-- Directions --
Nothing in the copy should be a picture; everything else in the listing is to be restated exactly.

-- Data to use --

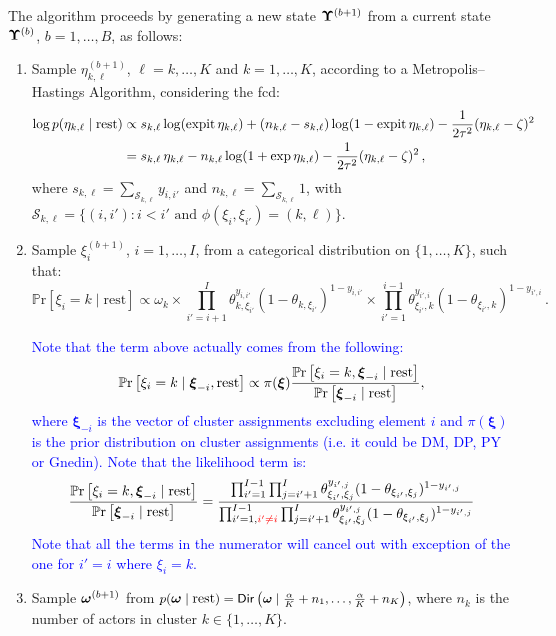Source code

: \documentclass[letterpaper,12pt,openany]{article}
\def\exp#1{{\rm exp}{#1}}
\def\frac#1#2{{{#1}\over{#2}}}
\DeclareMathOperator*{\expit}{expit}
\newcommand{\pr}[1]{\mathbb{P}\text{r}\left[#1\right]}
\def\Dir{\small{\mathsf{Dir}}}
\def\rest{\text{rest}}
\def\al{\alpha}\def\alv{\boldsymbol{\alpha}}
\def\xiv{\boldsymbol{\xi}}
\begin{document}
The algorithm proceeds by generating a new state $\mathbf{\Upsilon}^{(b+1)}$ from a current state $\mathbf{\Upsilon}^{(b)}$, $b=1,\ldots,B$, as follows:
\begin{enumerate}
	
	\item Sample $\eta_{k,\ell}^{(b+1)}$, $\ell = k,\ldots,K$ and $k = 1,\ldots,K$, according to a Metropolis--Hastings Algorithm, considering the fcd:
	\begin{align*}
	\log p(\eta_{k,\ell}\mid\rest) 
	&\propto 
	s_{k,\ell}\log(\expit\eta_{k,\ell}) + (n_{k,\ell}-s_{k,\ell})\log(1-\expit\eta_{k,\ell}) - \frac{1}{2\tau^2}(\eta_{k,\ell} - \zeta)^2 \\
	&= s_{k,\ell}\,\eta_{k,\ell} - n_{k,\ell} \log(1 + \exp\,\eta_{k,\ell}) - \frac{1}{2\tau^2}(\eta_{k,\ell} - \zeta)^2\,,
	\end{align*}
	where $s_{k,\ell} = \sum_{\mathcal{S}_{k,\ell}} y_{i,i'}$ and $n_{k,\ell} = \sum_{\mathcal{S}_{k,\ell}} 1$, with $\mathcal{S}_{k,\ell} = \{(i,i'):i<i'\text{ and }\phi(\xi_i,\xi_{i'})=(k,\ell)\}$. 
	
	\item Sample $\xi_i^{(b+1)}$, $i=1,\ldots,I$, from a categorical distribution on $\{1,\ldots,K\}$, such that:
	$$
	\pr{\xi_i=k\mid\rest}\propto \omega_k
	\times\prod_{i'=i+1}^I \theta_{k,\xi_{i'}}^{y_{i,i'}}(1-\theta_{k,\xi_{i'}})^{1-y_{i,i'}}
	\times\prod_{i'=1}^{i-1} \theta_{\xi_{i'},k}^{y_{i',i}}(1-\theta_{\xi_{i'},k})^{1-y_{i',i}}\,.
	$$
	
	\textcolor{blue}{Note that the term above actually comes from the following:
	$$\pr{\xi_i=k\mid \xiv_{-i}, \rest}\propto \pi(\xiv) \frac{\pr{\xi_i=k, \xiv_{-i} \mid \rest}}{\pr{\xiv_{-i} \mid \rest}},$$
	where $\xiv_{-i}$ is the vector of cluster assignments excluding element $i$ and $\pi(\xiv)$ is the prior distribution on cluster assignments (i.e. it could  be DM, DP, PY or Gnedin). Note that the likelihood term is:
	$$ \frac{\pr{\xi_i=k, \xiv_{-i} \mid \rest}}{\pr{\xiv_{-i} \mid \rest}} = \dfrac{\prod_{i'=1}^{I-1}\prod_{j=i'+1}^I \theta_{\xi_{i'},\xi_j}^{y_{i',j}}(1-\theta_{\xi_{i'},\xi_j})^{1-y_{i',j}}}{\prod_{i'=1, \textcolor{red}{i'\neq i}}^{I-1}\prod_{j=i'+1}^I \theta_{\xi_{i'},\xi_j}^{y_{i',j}}(1-\theta_{\xi_{i'},\xi_j})^{1-y_{i',j}}}$$
	Note that all the terms in the numerator will cancel out with exception of the one for $i'=i$ where $\xi_{i}=k$.
	}
	 
	
	\item Sample $\boldsymbol{\omega}^{(b+1)}$ from $p(\omev\mid\rest) = \Dir\left(\omev\mid\tfrac{\al}{K}+n_1,\ldots,\tfrac{\al}{K}+n_K\right)$, where $n_k$ is the number of actors in cluster $k\in\{1,\ldots,K\}$.
	

\end{enumerate}
\end{document}
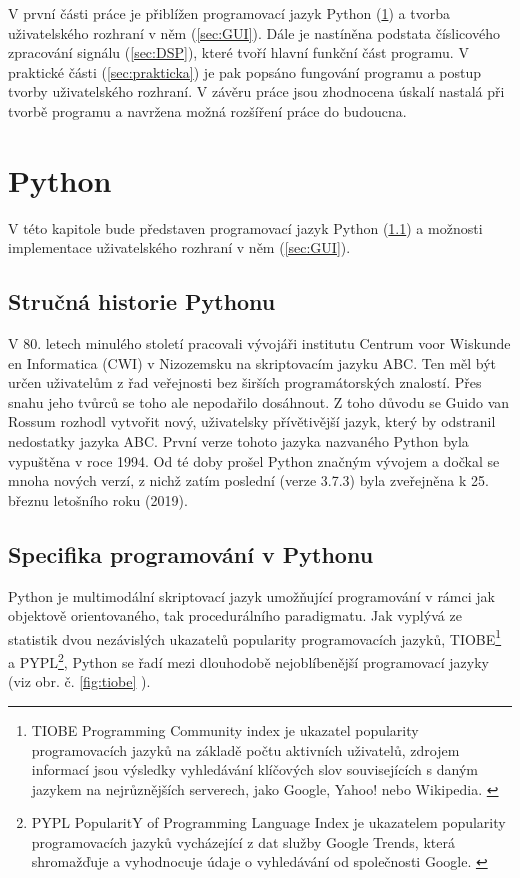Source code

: \documentclass[a4paper, 12pt]{article}
\begin{document}
V první části práce je přiblížen programovací jazyk Python (\ref{sec:python}) a tvorba uživatelského rozhraní v něm (\ref{sec:GUI}). Dále je nastíněna podstata číslicového zpracování signálu (\ref{sec:DSP}), které tvoří hlavní funkční část programu. V praktické části (\ref{sec:prakticka}) je pak popsáno fungování programu a postup tvorby uživatelského rozhraní. V závěru práce jsou zhodnocena úskalí nastalá při tvorbě programu a navržena možná rozšíření práce do budoucna.

\section{Python} \label{sec:python}
V této kapitole bude představen programovací jazyk Python (\ref{sec:history}) a možnosti implementace uživatelského rozhraní v něm (\ref{sec:GUI}).
\subsection{Stručná historie Pythonu} \label{sec:history}
V 80. letech minulého století pracovali vývojáři institutu Centrum voor Wiskunde en Informatica (CWI) v Nizozemsku na skriptovacím jazyku ABC.  Ten měl být určen uživatelům z řad veřejnosti bez širších programátorských znalostí. \cite{PythonHist:1} Přes snahu jeho tvůrců se toho ale nepodařilo dosáhnout. Z toho důvodu se Guido van Rossum rozhodl vytvořit nový, uživatelsky přívětivější jazyk, který by odstranil nedostatky jazyka ABC. První verze tohoto jazyka nazvaného Python byla vypuštěna v roce 1994. \cite{PythonHist:2} Od té doby prošel Python značným vývojem a dočkal se mnoha nových verzí, z nichž zatím poslední (verze 3.7.3) byla zveřejněna k 25. březnu letošního roku (2019). \cite{PythonVersion}

\subsection{Specifika programování v Pythonu} \label{sec:specifika}

Python je multimodální skriptovací jazyk umožňující programování v rámci jak objektově orientovaného, tak procedurálního paradigmatu. \cite{Python3Summerfield:1}
Jak vyplývá ze statistik dvou nezávislých ukazatelů popularity programovacích jazyků, TIOBE\footnote{TIOBE Programming Community index je ukazatel popularity programovacích jazyků na základě počtu aktivních uživatelů, zdrojem informací jsou výsledky vyhledávání klíčových slov souvisejících s daným jazykem na nejrůznějších serverech, jako Google, Yahoo! nebo Wikipedia. \cite{tiobe}} a PYPL\footnote{PYPL PopularitY of Programming Language Index je ukazatelem popularity programovacích jazyků vycházející z dat služby Google Trends, která shromažďuje a vyhodnocuje údaje o vyhledávání od společnosti Google. \cite{pypl}}, Python se řadí mezi dlouhodobě nejoblíbenější programovací jazyky (viz obr. č. \ref{fig:tiobe} \cite{tiobe}).
\end{document}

-- Response for this exercise --
Source code

: \documentclass[letterpaper,12pt,openany]{article}
\def\exp#1{{\rm exp}{#1}}
\def\frac#1#2{{{#1}\over{#2}}}
\DeclareMathOperator*{\expit}{expit}
\newcommand{\pr}[1]{\mathbb{P}\text{r}\left[#1\right]}
\def\Dir{\small{\mathsf{Dir}}}
\def\rest{\text{rest}}
\def\al{\alpha}\def\alv{\boldsymbol{\alpha}}
\def\xiv{\boldsymbol{\xi}}
\begin{document}
The algorithm proceeds by generating a new state $\mathbf{\Upsilon}^{(b+1)}$ from a current state $\mathbf{\Upsilon}^{(b)}$, $b=1,\ldots,B$, as follows:
\begin{enumerate}
	
	\item Sample $\eta_{k,\ell}^{(b+1)}$, $\ell = k,\ldots,K$ and $k = 1,\ldots,K$, according to a Metropolis--Hastings Algorithm, considering the fcd:
	\begin{align*}
	\log p(\eta_{k,\ell}\mid\rest) 
	&\propto 
	s_{k,\ell}\log(\expit\eta_{k,\ell}) + (n_{k,\ell}-s_{k,\ell})\log(1-\expit\eta_{k,\ell}) - \frac{1}{2\tau^2}(\eta_{k,\ell} - \zeta)^2 \\
	&= s_{k,\ell}\,\eta_{k,\ell} - n_{k,\ell} \log(1 + \exp\,\eta_{k,\ell}) - \frac{1}{2\tau^2}(\eta_{k,\ell} - \zeta)^2\,,
	\end{align*}
	where $s_{k,\ell} = \sum_{\mathcal{S}_{k,\ell}} y_{i,i'}$ and $n_{k,\ell} = \sum_{\mathcal{S}_{k,\ell}} 1$, with $\mathcal{S}_{k,\ell} = \{(i,i'):i<i'\text{ and }\phi(\xi_i,\xi_{i'})=(k,\ell)\}$. 
	
	\item Sample $\xi_i^{(b+1)}$, $i=1,\ldots,I$, from a categorical distribution on $\{1,\ldots,K\}$, such that:
	$$
	\pr{\xi_i=k\mid\rest}\propto \omega_k
	\times\prod_{i'=i+1}^I \theta_{k,\xi_{i'}}^{y_{i,i'}}(1-\theta_{k,\xi_{i'}})^{1-y_{i,i'}}
	\times\prod_{i'=1}^{i-1} \theta_{\xi_{i'},k}^{y_{i',i}}(1-\theta_{\xi_{i'},k})^{1-y_{i',i}}\,.
	$$
	
	\textcolor{blue}{Note that the term above actually comes from the following:
	$$\pr{\xi_i=k\mid \xiv_{-i}, \rest}\propto \pi(\xiv) \frac{\pr{\xi_i=k, \xiv_{-i} \mid \rest}}{\pr{\xiv_{-i} \mid \rest}},$$
	where $\xiv_{-i}$ is the vector of cluster assignments excluding element $i$ and $\pi(\xiv)$ is the prior distribution on cluster assignments (i.e. it could  be DM, DP, PY or Gnedin). Note that the likelihood term is:
	$$ \frac{\pr{\xi_i=k, \xiv_{-i} \mid \rest}}{\pr{\xiv_{-i} \mid \rest}} = \dfrac{\prod_{i'=1}^{I-1}\prod_{j=i'+1}^I \theta_{\xi_{i'},\xi_j}^{y_{i',j}}(1-\theta_{\xi_{i'},\xi_j})^{1-y_{i',j}}}{\prod_{i'=1, \textcolor{red}{i'\neq i}}^{I-1}\prod_{j=i'+1}^I \theta_{\xi_{i'},\xi_j}^{y_{i',j}}(1-\theta_{\xi_{i'},\xi_j})^{1-y_{i',j}}}$$
	Note that all the terms in the numerator will cancel out with exception of the one for $i'=i$ where $\xi_{i}=k$.
	}
	 
	
	\item Sample $\boldsymbol{\omega}^{(b+1)}$ from $p(\omev\mid\rest) = \Dir\left(\omev\mid\tfrac{\al}{K}+n_1,\ldots,\tfrac{\al}{K}+n_K\right)$, where $n_k$ is the number of actors in cluster $k\in\{1,\ldots,K\}$.
	

\end{enumerate}
\end{document}
Source code

: \documentclass[a4paper, 12pt]{article}
\begin{document}
V první části práce je přiblížen programovací jazyk Python (\ref{sec:python}) a tvorba uživatelského rozhraní v něm (\ref{sec:GUI}). Dále je nastíněna podstata číslicového zpracování signálu (\ref{sec:DSP}), které tvoří hlavní funkční část programu. V praktické části (\ref{sec:prakticka}) je pak popsáno fungování programu a postup tvorby uživatelského rozhraní. V závěru práce jsou zhodnocena úskalí nastalá při tvorbě programu a navržena možná rozšíření práce do budoucna.

\section{Python} \label{sec:python}
V této kapitole bude představen programovací jazyk Python (\ref{sec:history}) a možnosti implementace uživatelského rozhraní v něm (\ref{sec:GUI}).
\subsection{Stručná historie Pythonu} \label{sec:history}
V 80. letech minulého století pracovali vývojáři institutu Centrum voor Wiskunde en Informatica (CWI) v Nizozemsku na skriptovacím jazyku ABC.  Ten měl být určen uživatelům z řad veřejnosti bez širších programátorských znalostí. \cite{PythonHist:1} Přes snahu jeho tvůrců se toho ale nepodařilo dosáhnout. Z toho důvodu se Guido van Rossum rozhodl vytvořit nový, uživatelsky přívětivější jazyk, který by odstranil nedostatky jazyka ABC. První verze tohoto jazyka nazvaného Python byla vypuštěna v roce 1994. \cite{PythonHist:2} Od té doby prošel Python značným vývojem a dočkal se mnoha nových verzí, z nichž zatím poslední (verze 3.7.3) byla zveřejněna k 25. březnu letošního roku (2019). \cite{PythonVersion}

\subsection{Specifika programování v Pythonu} \label{sec:specifika}

Python je multimodální skriptovací jazyk umožňující programování v rámci jak objektově orientovaného, tak procedurálního paradigmatu. \cite{Python3Summerfield:1}
Jak vyplývá ze statistik dvou nezávislých ukazatelů popularity programovacích jazyků, TIOBE\footnote{TIOBE Programming Community index je ukazatel popularity programovacích jazyků na základě počtu aktivních uživatelů, zdrojem informací jsou výsledky vyhledávání klíčových slov souvisejících s daným jazykem na nejrůznějších serverech, jako Google, Yahoo! nebo Wikipedia. \cite{tiobe}} a PYPL\footnote{PYPL PopularitY of Programming Language Index je ukazatelem popularity programovacích jazyků vycházející z dat služby Google Trends, která shromažďuje a vyhodnocuje údaje o vyhledávání od společnosti Google. \cite{pypl}}, Python se řadí mezi dlouhodobě nejoblíbenější programovací jazyky (viz obr. č. \ref{fig:tiobe} \cite{tiobe}).
\end{document}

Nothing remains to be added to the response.